**Available records**.
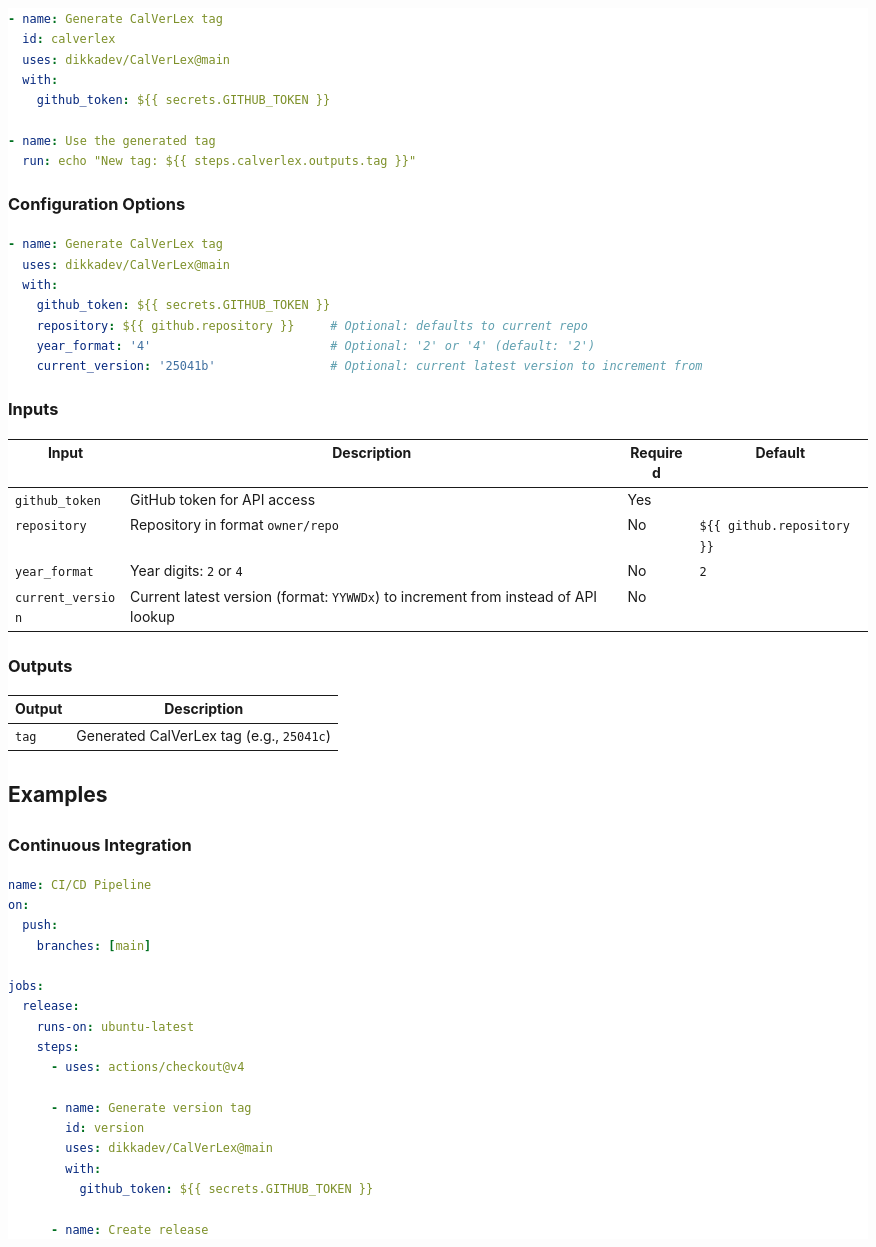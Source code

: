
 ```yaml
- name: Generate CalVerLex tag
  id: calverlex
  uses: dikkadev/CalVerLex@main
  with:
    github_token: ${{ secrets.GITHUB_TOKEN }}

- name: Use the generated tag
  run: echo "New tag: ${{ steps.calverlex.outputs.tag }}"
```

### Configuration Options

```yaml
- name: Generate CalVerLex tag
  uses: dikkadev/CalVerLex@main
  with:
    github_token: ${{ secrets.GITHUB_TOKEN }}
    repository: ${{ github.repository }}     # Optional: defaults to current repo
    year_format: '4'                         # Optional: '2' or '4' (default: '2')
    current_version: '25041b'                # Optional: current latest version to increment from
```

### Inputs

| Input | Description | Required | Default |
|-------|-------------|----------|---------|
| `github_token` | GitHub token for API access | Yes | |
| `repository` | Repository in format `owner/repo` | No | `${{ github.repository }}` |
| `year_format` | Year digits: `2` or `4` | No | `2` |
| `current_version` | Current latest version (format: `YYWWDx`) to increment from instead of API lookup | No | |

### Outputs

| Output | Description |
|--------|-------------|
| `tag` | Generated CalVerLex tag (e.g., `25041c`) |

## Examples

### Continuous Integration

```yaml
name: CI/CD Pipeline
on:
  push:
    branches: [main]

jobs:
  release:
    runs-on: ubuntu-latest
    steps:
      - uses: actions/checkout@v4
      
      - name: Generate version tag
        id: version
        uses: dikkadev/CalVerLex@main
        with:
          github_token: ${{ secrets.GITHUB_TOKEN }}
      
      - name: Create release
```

==

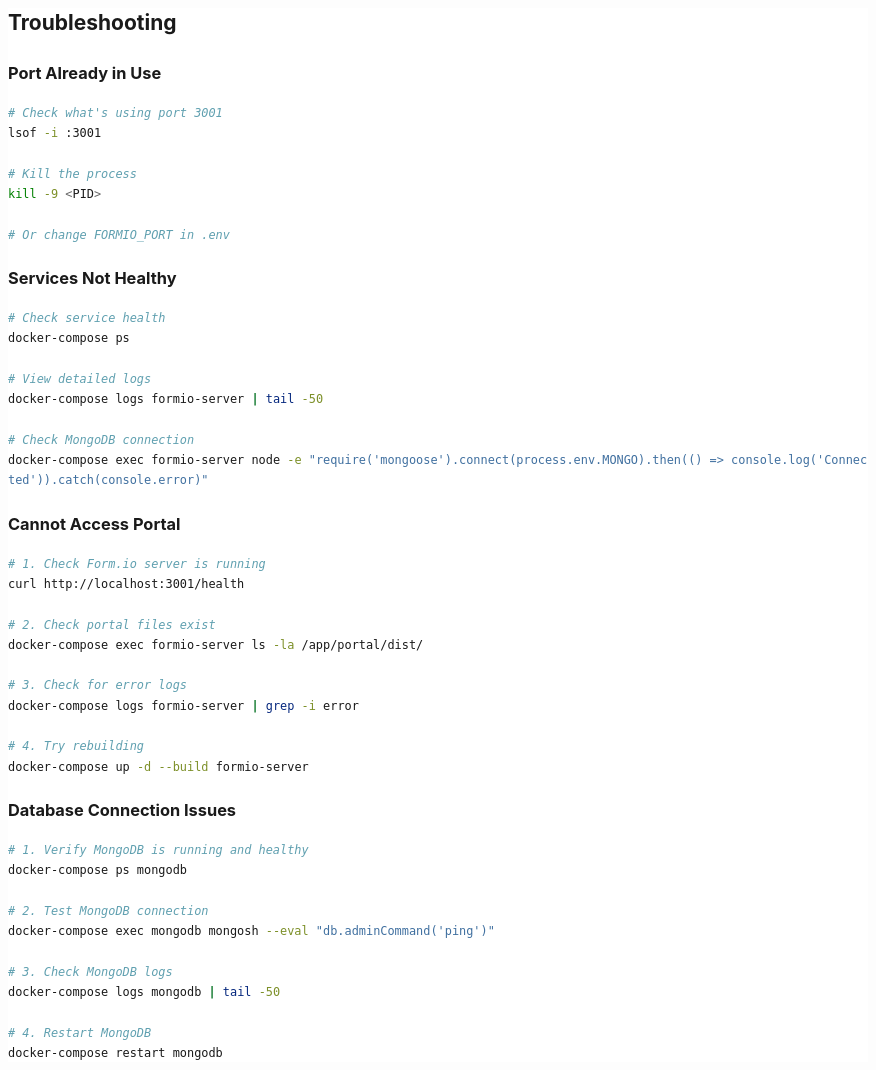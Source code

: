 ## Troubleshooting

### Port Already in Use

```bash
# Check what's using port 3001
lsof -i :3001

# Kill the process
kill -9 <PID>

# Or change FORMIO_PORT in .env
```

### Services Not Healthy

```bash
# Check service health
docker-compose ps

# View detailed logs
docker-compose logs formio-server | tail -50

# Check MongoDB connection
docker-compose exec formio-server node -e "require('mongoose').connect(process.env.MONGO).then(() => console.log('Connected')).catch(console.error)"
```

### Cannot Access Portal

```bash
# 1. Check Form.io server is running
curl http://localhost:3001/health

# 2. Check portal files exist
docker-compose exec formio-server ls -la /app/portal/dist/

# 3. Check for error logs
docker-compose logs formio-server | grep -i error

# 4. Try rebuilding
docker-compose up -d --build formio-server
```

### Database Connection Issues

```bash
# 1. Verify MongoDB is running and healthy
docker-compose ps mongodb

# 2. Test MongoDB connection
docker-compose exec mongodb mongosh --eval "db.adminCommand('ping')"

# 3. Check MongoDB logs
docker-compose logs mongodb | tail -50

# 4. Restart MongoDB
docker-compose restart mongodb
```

...

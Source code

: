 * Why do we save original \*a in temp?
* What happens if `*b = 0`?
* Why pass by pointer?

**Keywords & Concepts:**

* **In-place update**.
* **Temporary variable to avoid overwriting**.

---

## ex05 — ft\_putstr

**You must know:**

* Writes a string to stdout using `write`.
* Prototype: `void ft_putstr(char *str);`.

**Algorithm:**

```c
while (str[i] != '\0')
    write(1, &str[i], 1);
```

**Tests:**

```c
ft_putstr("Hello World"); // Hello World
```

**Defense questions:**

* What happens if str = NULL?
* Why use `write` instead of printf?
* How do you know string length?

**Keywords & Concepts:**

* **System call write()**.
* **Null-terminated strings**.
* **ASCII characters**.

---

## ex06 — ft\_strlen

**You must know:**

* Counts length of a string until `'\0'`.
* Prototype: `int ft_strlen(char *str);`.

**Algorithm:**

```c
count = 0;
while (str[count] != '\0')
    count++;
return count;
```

**The problem**.
Select all lines in the listing that include the word "Optional".

**Your solution**.
    repository: ${{ github.repository }}     # Optional: defaults to current repo
    year_format: '4'                         # Optional: '2' or '4' (default: '2')
    current_version: '25041b'                # Optional: current latest version to increment from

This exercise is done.